Athletic performance: Amateur runners taking 600–1 200 mg/day for six weeks saw significant aerobic capacity gains, suggesting a VO₂ max boost ([8]).
Absorption: Liposomal NMN may raise NAD+ more efficiently than standard powder ([9]).
Beyond trials, The Daily Beast reported anecdotal benefits — faster recovery, clearer thinking, younger-looking skin — after 90 days at 900 mg/day ([10]).
NMN vs NR
NMN and NR (nicotinamide riboside) both boost NAD+, but NR must first convert to NMN inside the body ([11]). NMN enters directly via Slc12a8 transporters ([12]).
NMN strengths: Cardiovascular and muscle endurance benefits, potential VO₂ max improvements ([3], [8], [13])
NR strengths: Stronger evidence for mitochondrial optimization in liver and brown fat ([13])
Athlete takeaway: NMN seems more relevant for endurance and oxygen delivery; NR may suit those focused on metabolic health ([14], [15])
NMN for VO₂ Max and HRV
VO₂ max — the maximum oxygen your body can use during exercise — is a key predictor of healthspan ([19]). By boosting NAD+, NMN may enhance mitochondrial energy output and oxygen utilization. This aligns with performance gains seen in the 2021 runner trial ([8]).
HRV (heart rate variability) data is lacking from clinical NMN studies, but experts suggest NAD+ elevation could improve HRV indirectly by reducing cardiac oxidative stress and enhancing endothelial health ([20]).
Why Some Experts Are Cautious
Human studies remain small and short; no proof yet that NMN extends human lifespan ([6], [16])
Theoretical concerns exist about NMN activating SARM1, a nerve-degenerating protein ([17])

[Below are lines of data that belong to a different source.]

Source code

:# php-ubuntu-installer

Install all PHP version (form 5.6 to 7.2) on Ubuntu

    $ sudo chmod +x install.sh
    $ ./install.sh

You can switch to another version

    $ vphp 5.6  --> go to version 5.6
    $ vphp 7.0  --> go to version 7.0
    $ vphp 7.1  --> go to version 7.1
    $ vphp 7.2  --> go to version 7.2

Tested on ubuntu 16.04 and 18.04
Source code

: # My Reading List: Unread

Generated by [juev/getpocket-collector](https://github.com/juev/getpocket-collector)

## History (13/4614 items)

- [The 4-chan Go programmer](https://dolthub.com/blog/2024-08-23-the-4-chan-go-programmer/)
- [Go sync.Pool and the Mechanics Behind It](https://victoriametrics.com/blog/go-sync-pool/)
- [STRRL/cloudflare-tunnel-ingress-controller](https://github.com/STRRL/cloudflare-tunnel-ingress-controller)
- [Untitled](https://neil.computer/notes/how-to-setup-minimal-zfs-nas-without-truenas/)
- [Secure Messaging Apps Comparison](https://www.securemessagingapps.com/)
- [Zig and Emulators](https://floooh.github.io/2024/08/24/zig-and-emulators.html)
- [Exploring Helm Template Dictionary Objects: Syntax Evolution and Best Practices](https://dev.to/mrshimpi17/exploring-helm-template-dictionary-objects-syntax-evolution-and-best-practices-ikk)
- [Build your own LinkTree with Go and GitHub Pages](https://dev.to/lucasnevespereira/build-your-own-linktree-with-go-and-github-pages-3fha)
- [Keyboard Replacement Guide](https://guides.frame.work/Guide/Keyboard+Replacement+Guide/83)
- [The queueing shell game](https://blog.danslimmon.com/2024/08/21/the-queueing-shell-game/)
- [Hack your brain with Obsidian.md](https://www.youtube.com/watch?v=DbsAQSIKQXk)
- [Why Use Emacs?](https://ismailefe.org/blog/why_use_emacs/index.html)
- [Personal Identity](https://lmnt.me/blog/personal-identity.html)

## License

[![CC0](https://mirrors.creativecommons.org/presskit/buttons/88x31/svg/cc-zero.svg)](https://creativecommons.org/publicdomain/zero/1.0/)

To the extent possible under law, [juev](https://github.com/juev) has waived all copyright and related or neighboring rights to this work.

Regulatory uncertainty: NMN was briefly removed from the U.S. supplement market in 2022 before enforcement was paused ([18])
Supplement quality varies widely; not all products contain claimed doses ([16])
Quick Pros & Cons
Potential Benefits
• Consistently raises NAD+ in humans
• Improves insulin sensitivity, aerobic endurance, and walking capacity
• May increase VO₂ max and potentially HRV
• Safe in short-term trials
• Strong anti-aging effects in animal studies
Limitations
• Long-term effects unknown
• Limited sample sizes and durations in human trials
• Potential neurodegeneration risk theoretical but untested
• Regulatory and quality-control issues in supplement market
The Bottom Line
NMN delivers on raising NAD+ and appears to have tangible performance and metabolic benefits. It could be particularly valuable for athletes aiming to enhance VO₂ max, recovery, and endurance, or for health enthusiasts targeting cellular vitality.
For early adopters, 600–900 mg/day under medical guidance is a reasonable starting point, especially when paired with exercise and healthy lifestyle habits. For the cautious, waiting for larger and longer human studies makes sense. Either way, NMN is shaping the future of the longevity and performance conversation — and it’s not going away anytime soon.